Here you go, as promised... H.P. Snyder (Rollfast) http://thecabe.com/vbulletin/showthread.php?9063-F-S-Rare-SAMS-CO&highlight=sams


----------



## aliciac (Feb 28, 2013)

i was just looking at that thread but wasnt sure if it was the same since it has no fenders and mine does.


----------



## bricycle (Feb 28, 2013)

aliciac said:


> i was just looking at that thread but wasnt sure if it was the same since it has no fenders and mine does.

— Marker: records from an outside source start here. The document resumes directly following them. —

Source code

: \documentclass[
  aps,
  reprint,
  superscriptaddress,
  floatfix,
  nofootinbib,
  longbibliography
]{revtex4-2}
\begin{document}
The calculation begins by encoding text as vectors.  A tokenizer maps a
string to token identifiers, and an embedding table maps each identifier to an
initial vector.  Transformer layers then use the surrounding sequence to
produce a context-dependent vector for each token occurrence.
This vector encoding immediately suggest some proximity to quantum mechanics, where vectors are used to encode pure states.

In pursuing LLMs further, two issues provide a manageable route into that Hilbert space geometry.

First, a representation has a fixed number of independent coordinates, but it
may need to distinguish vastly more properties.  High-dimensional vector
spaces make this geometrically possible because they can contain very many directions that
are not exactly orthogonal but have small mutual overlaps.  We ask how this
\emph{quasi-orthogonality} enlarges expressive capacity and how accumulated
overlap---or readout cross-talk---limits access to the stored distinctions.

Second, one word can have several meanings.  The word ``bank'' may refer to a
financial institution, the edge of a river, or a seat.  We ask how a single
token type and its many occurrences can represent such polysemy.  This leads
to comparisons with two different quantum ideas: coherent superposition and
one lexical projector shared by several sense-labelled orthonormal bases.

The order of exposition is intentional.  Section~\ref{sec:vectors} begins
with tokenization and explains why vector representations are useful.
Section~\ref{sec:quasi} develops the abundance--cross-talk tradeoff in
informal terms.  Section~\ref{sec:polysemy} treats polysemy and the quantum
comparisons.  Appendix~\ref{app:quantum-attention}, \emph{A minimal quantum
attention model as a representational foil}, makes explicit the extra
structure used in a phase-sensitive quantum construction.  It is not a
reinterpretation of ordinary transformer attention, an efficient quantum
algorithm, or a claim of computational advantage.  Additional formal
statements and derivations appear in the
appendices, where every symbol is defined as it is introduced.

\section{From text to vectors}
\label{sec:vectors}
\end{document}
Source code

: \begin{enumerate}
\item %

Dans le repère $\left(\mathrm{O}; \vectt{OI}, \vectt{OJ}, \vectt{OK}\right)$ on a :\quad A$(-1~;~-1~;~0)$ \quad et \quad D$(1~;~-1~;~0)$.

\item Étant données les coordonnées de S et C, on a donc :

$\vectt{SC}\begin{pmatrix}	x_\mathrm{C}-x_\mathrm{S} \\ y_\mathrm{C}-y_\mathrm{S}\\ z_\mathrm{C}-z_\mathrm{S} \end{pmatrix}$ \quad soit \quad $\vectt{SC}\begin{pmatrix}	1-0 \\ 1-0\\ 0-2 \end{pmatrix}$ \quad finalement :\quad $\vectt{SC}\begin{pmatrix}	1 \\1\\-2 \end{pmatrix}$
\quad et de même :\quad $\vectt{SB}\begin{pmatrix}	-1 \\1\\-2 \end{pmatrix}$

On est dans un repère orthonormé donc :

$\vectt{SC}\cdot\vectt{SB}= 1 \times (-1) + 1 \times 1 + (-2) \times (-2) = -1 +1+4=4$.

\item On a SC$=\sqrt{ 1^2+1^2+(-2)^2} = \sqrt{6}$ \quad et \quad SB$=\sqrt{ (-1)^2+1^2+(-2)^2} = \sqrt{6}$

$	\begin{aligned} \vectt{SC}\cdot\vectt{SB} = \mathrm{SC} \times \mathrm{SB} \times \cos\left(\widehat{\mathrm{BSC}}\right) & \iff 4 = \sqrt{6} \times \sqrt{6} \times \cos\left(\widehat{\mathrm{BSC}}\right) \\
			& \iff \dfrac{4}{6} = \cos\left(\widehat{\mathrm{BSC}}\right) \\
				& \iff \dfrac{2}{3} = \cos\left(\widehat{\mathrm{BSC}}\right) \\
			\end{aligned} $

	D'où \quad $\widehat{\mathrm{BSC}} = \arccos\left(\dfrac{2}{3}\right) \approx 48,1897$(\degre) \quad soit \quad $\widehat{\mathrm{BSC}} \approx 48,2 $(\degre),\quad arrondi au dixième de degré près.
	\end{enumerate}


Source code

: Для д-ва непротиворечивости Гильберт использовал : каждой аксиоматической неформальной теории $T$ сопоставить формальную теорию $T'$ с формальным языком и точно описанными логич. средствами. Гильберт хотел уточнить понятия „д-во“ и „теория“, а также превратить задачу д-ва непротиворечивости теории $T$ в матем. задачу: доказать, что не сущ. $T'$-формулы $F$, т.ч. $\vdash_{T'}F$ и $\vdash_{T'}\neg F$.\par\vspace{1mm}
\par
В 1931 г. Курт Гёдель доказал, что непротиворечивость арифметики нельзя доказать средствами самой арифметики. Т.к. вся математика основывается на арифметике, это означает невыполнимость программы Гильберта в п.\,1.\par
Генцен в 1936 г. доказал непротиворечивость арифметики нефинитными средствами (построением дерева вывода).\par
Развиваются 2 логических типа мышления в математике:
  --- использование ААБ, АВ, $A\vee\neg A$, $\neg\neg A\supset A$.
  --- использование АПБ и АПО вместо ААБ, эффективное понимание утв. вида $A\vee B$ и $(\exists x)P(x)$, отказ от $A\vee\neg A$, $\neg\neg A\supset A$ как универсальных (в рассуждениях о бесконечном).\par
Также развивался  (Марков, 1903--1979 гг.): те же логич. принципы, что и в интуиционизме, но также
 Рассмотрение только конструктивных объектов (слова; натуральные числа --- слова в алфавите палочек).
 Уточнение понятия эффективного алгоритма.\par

It's the same, his is just sans fenders for the "custom" look.


----------



## bricycle (Feb 28, 2013)

All your's is missing is the "drop stand" (what it had insted of a kick-stand). They usually run about $75... give or take, and the left front strut has a regular hex nut instead of the crowned aluminum nut.


----------



## aliciac (Feb 28, 2013)

any idea what year it may be from?


----------



## dfa242 (Feb 28, 2013)

Alicia,

Listen to your instincts - they'll serve you well.  Fenders go missing all the time and someone gave you something way better than a planter.

Welcome to the CABE!

Cheers,
Dean


----------



## Aeropsycho (Feb 28, 2013)

*1936...*



aliciac said:


> any idea what year it may be from?




Made by DP Harris.... aka Rollfast.


----------



## dfa242 (Feb 28, 2013)

I think mid 1930s but someone with more knowledge will no doubt confirm.


----------



## Aeropsycho (Feb 28, 2013)

*like I said 1936...*

your knowledge same time!!!  Jinx!


----------



## bricycle (Feb 28, 2013)

Probably 1933-1936 as It has the 26" X2.125 balloon tires and still has the raingutter fenders.


----------



## Aeropsycho (Feb 28, 2013)

*is There a eccow in here???*

I going back to work and getting something done instead of being on here.... good luck with your cool bike!!!


----------



## Waterland (Feb 28, 2013)

Speaking of tires, if you plan to fix this up to ride it, don't discard the original tires that are on it!  I would find some suitable rideable tires, but carefully remove the original tires and set them aside.  If you ever decide to sell it, the buyer is going to want those original tires, and they look like they're in great condition.  Also, as has been said, don't use this as a planter, get some cheap 60's middleweight bike for that.  Nice bike, you're probably going to get a lot of offers from members to buy it off of you.


----------



## bricycle (Feb 28, 2013)

Aeropsycho said:


> I going back to work and getting some done instead good luck with your cool bike!!!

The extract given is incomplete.